* [RECORDS FOR THE EXERCISE]:
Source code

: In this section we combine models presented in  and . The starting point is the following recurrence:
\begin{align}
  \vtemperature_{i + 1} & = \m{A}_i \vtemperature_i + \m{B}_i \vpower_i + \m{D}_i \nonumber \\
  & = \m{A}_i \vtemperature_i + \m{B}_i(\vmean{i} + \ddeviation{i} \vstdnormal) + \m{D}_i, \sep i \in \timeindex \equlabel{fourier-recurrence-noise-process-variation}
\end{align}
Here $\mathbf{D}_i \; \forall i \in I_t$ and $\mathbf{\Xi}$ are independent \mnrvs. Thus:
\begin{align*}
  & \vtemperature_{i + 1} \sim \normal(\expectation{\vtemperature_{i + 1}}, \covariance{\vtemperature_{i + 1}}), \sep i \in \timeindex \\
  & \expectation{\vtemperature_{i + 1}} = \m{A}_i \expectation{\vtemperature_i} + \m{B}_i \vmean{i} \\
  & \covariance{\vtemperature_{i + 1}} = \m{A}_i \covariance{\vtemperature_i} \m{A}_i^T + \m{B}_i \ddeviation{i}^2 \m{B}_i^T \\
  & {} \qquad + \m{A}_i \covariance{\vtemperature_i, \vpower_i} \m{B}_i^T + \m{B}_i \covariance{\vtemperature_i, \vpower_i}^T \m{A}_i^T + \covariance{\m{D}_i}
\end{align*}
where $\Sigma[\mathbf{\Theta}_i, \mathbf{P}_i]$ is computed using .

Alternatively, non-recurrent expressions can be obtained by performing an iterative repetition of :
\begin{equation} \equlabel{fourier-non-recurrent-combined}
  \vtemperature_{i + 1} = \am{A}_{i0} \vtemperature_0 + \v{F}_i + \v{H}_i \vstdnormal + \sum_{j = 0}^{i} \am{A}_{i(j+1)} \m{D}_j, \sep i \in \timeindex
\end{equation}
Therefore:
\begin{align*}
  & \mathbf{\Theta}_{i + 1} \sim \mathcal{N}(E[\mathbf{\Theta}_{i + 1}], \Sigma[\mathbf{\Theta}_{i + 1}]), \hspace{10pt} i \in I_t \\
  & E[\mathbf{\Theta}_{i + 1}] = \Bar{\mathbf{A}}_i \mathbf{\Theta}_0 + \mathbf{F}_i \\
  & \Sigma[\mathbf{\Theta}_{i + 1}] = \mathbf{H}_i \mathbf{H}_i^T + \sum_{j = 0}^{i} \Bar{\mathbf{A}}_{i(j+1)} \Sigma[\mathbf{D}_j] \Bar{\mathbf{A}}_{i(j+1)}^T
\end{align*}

* [WORK TO BE COMPLETED]:
Transcribe the lines above between the line holding "In this section" and the line holding "i \in \timeindex \\", inclusive, exactly as they stand and with nothing added.

* [RESULT FOR THIS EXERCISE]:
: In this section we combine models presented in  and . The starting point is the following recurrence:
\begin{align}
  \vtemperature_{i + 1} & = \m{A}_i \vtemperature_i + \m{B}_i \vpower_i + \m{D}_i \nonumber \\
  & = \m{A}_i \vtemperature_i + \m{B}_i(\vmean{i} + \ddeviation{i} \vstdnormal) + \m{D}_i, \sep i \in \timeindex \equlabel{fourier-recurrence-noise-process-variation}
\end{align}
Here $\mathbf{D}_i \; \forall i \in I_t$ and $\mathbf{\Xi}$ are independent \mnrvs. Thus:
\begin{align*}
  & \vtemperature_{i + 1} \sim \normal(\expectation{\vtemperature_{i + 1}}, \covariance{\vtemperature_{i + 1}}), \sep i \in \timeindex \\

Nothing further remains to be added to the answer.